Dalgleish R, Duckett D P, Woodhouse M, Shannon R S, Young I D
Department of Genetics, University of Leicester.
J Med Genet. 1988 Dec;25(12):851-4. doi: 10.1136/jmg.25.12.851.
A three and a half year old mildly retarded boy is presented.
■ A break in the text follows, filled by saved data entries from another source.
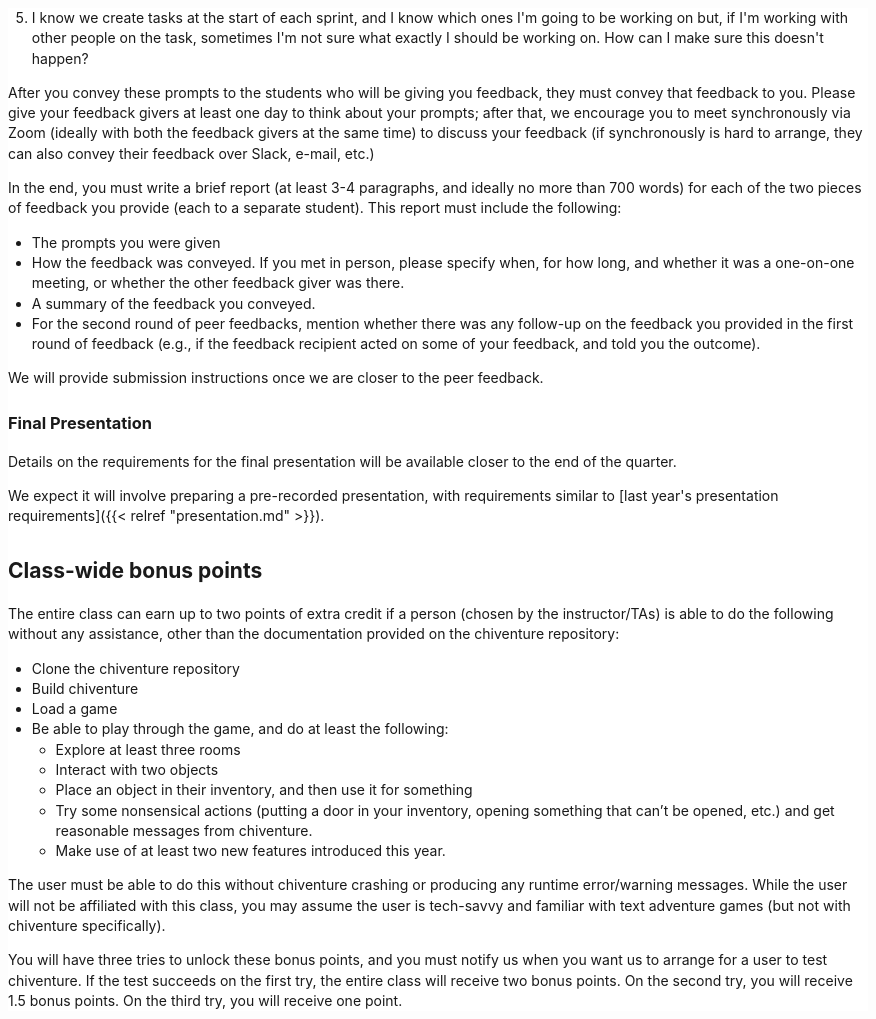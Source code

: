 5. I know we create tasks at the start of each sprint, and I know which ones I'm going to be working on but, if I'm working with other people on the task, sometimes I'm not sure what exactly I should be working on. How can I make sure this doesn't happen?
 
After you convey these prompts to the students who will be giving you feedback, they must convey that feedback to you. Please give your feedback givers at least one day to think about your prompts; after that, we encourage you to meet synchronously via Zoom (ideally with both the feedback givers at the same time) to discuss your feedback (if synchronously is hard to arrange, they can also convey their feedback over Slack, e-mail, etc.)

In the end, you must write a brief report (at least 3-4 paragraphs, and ideally no more than 700 words) for each of the two pieces of feedback you provide (each to a separate student). This report must include the following:

- The prompts you were given
- How the feedback was conveyed. If you met in person, please specify when, for how long, and whether it was a one-on-one meeting, or whether the other feedback giver was there.
- A summary of the feedback you conveyed.
- For the second round of peer feedbacks, mention whether there was any follow-up on the feedback you provided in the first round of feedback (e.g., if the feedback recipient acted on some of your feedback, and told you the outcome).

We will provide submission instructions once we are closer to the peer feedback.

### Final Presentation

Details on the requirements for the final presentation will be available closer to the end of the quarter. 

We expect it will involve preparing a pre-recorded presentation, with requirements similar to [last year's presentation requirements]({{< relref "presentation.md" >}}).


## Class-wide bonus points

The entire class can earn up to two points of extra credit if a person (chosen by the instructor/TAs) is able to do the following without any assistance, other than the documentation provided on the chiventure repository:

*   Clone the chiventure repository
*   Build chiventure
*   Load a game
*   Be able to play through the game, and do at least the following:
    *   Explore at least three rooms
    *   Interact with two objects
    *   Place an object in their inventory, and then use it for something
    *   Try some nonsensical actions (putting a door in your inventory, opening something that can’t be opened, etc.) and get reasonable messages from chiventure.
    *   Make use of at least two new features introduced this year.

The user must be able to do this without chiventure crashing or producing any runtime error/warning messages. While the user will not be affiliated with this class, you may assume the user is tech-savvy and familiar with text adventure games (but not with chiventure specifically).

You will have three tries to unlock these bonus points, and you must notify us when you want us to arrange for a user to test chiventure. If the test succeeds on the first try, the entire class will receive two bonus points. On the second try, you will receive 1.5 bonus points. On the third try, you will receive one point.
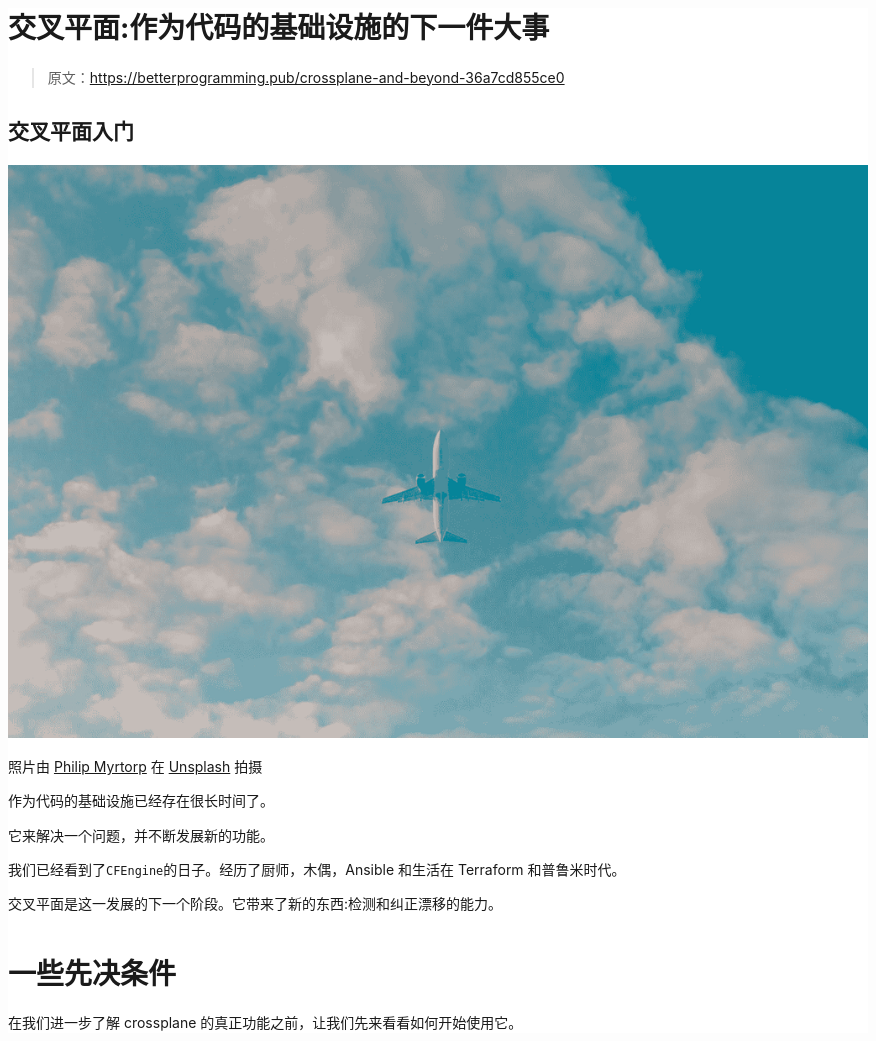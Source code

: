 # 交叉平面:作为代码的基础设施的下一件大事

> 原文：<https://betterprogramming.pub/crossplane-and-beyond-36a7cd855ce0>

## 交叉平面入门

![](img/faeeb6538048184be8b3a2dad19b570f.png)

照片由 [Philip Myrtorp](https://unsplash.com/@philipmyr?utm_source=medium&utm_medium=referral) 在 [Unsplash](https://unsplash.com?utm_source=medium&utm_medium=referral) 拍摄

作为代码的基础设施已经存在很长时间了。

它来解决一个问题，并不断发展新的功能。

我们已经看到了`CFEngine`的日子。经历了厨师，木偶，Ansible 和生活在 Terraform 和普鲁米时代。

交叉平面是这一发展的下一个阶段。它带来了新的东西:检测和纠正漂移的能力。

# 一些先决条件

在我们进一步了解 crossplane 的真正功能之前，让我们先来看看如何开始使用它。

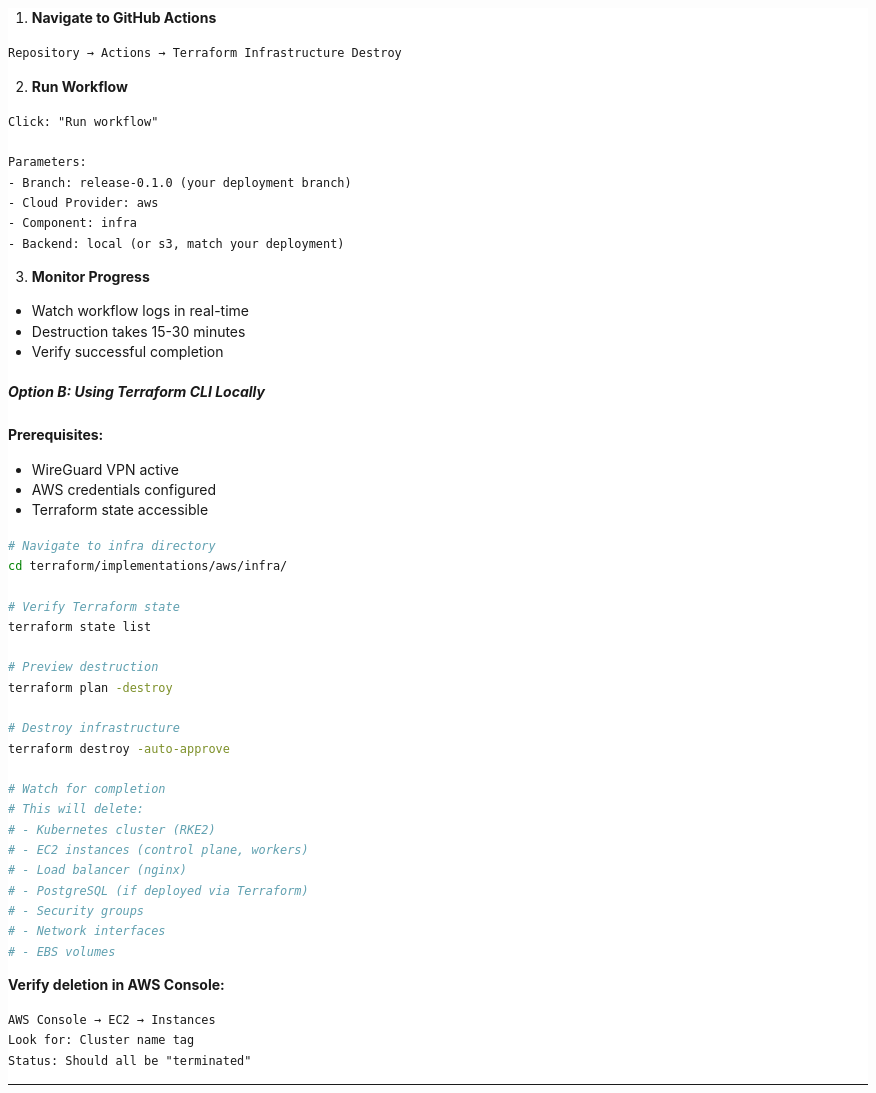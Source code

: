 1. **Navigate to GitHub Actions**
 ```
 Repository → Actions → Terraform Infrastructure Destroy
 ```

2. **Run Workflow**
 ```
 Click: "Run workflow"
 
 Parameters:
 - Branch: release-0.1.0 (your deployment branch)
 - Cloud Provider: aws
 - Component: infra
 - Backend: local (or s3, match your deployment)
 ```

3. **Monitor Progress**
 - Watch workflow logs in real-time
 - Destruction takes 15-30 minutes
 - Verify successful completion

##### Option B: Using Terraform CLI Locally

**Prerequisites:**
- WireGuard VPN active
- AWS credentials configured
- Terraform state accessible

```bash
# Navigate to infra directory
cd terraform/implementations/aws/infra/

# Verify Terraform state
terraform state list

# Preview destruction
terraform plan -destroy

# Destroy infrastructure
terraform destroy -auto-approve

# Watch for completion
# This will delete:
# - Kubernetes cluster (RKE2)
# - EC2 instances (control plane, workers)
# - Load balancer (nginx)
# - PostgreSQL (if deployed via Terraform)
# - Security groups
# - Network interfaces
# - EBS volumes
```

**Verify deletion in AWS Console:**
```
AWS Console → EC2 → Instances
Look for: Cluster name tag
Status: Should all be "terminated"
```

---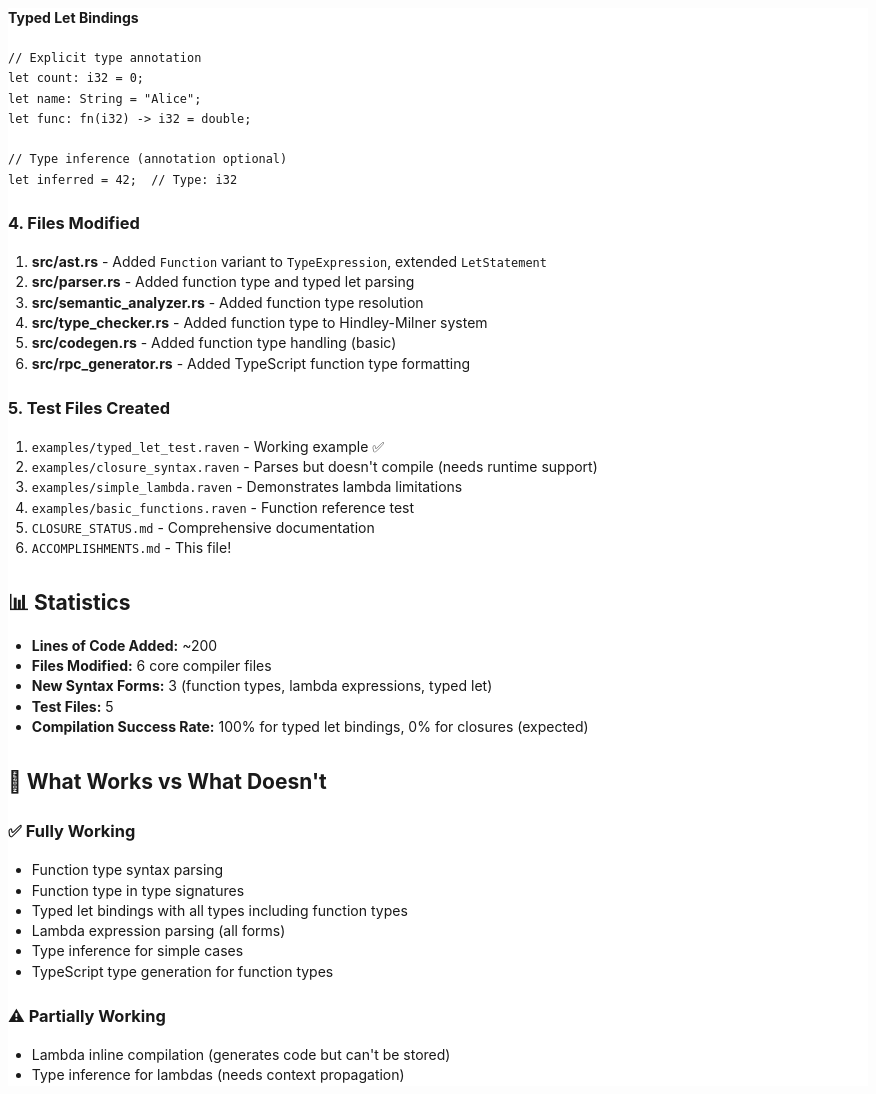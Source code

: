 #### Typed Let Bindings
```raven
// Explicit type annotation
let count: i32 = 0;
let name: String = "Alice";
let func: fn(i32) -> i32 = double;

// Type inference (annotation optional)
let inferred = 42;  // Type: i32
```

### 4. Files Modified

1. **src/ast.rs** - Added `Function` variant to `TypeExpression`, extended `LetStatement`
2. **src/parser.rs** - Added function type and typed let parsing
3. **src/semantic_analyzer.rs** - Added function type resolution
4. **src/type_checker.rs** - Added function type to Hindley-Milner system
5. **src/codegen.rs** - Added function type handling (basic)
6. **src/rpc_generator.rs** - Added TypeScript function type formatting

### 5. Test Files Created

1. `examples/typed_let_test.raven` - Working example ✅
2. `examples/closure_syntax.raven` - Parses but doesn't compile (needs runtime support)
3. `examples/simple_lambda.raven` - Demonstrates lambda limitations
4. `examples/basic_functions.raven` - Function reference test
5. `CLOSURE_STATUS.md` - Comprehensive documentation
6. `ACCOMPLISHMENTS.md` - This file!

## 📊 Statistics

- **Lines of Code Added:** ~200
- **Files Modified:** 6 core compiler files
- **New Syntax Forms:** 3 (function types, lambda expressions, typed let)
- **Test Files:** 5
- **Compilation Success Rate:** 100% for typed let bindings, 0% for closures (expected)

## 🎯 What Works vs What Doesn't

### ✅ Fully Working
- Function type syntax parsing
- Function type in type signatures
- Typed let bindings with all types including function types
- Lambda expression parsing (all forms)
- Type inference for simple cases
- TypeScript type generation for function types

### ⚠️ Partially Working
- Lambda inline compilation (generates code but can't be stored)
- Type inference for lambdas (needs context propagation)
Karyotyping showed monosomy 21 (45,XY,-21) in all 50 metaphase spreads examined from two lymphocyte cultures, and in 20% of cells examined from cultured fibroblasts; the remaining 80% of cells showed a ring 21 chromosome (46,XY,r(21)(p1q22]. Molecular studies using chromosome 21 specific DNA probes confirmed the monosomy in blood and showed that the ring 21 chromosome was paternal in origin. Parental karyotypes were normal.
本文报告了一名3岁半的轻度智力发育迟缓男孩。对两份淋巴细胞培养物中检查的所有50个中期分裂相进行核型分析,结果显示为21号染色体单体(45,XY,-21),在培养的成纤维细胞检查的细胞中,20%显示同样结果;其余80%的细胞显示21号环状染色体(46,XY,r(21)(p1q22]。使用21号染色体特异性DNA探针进行的分子研究证实血液中存在单体,并表明21号环状染色体源自父亲。父母的核型均正常。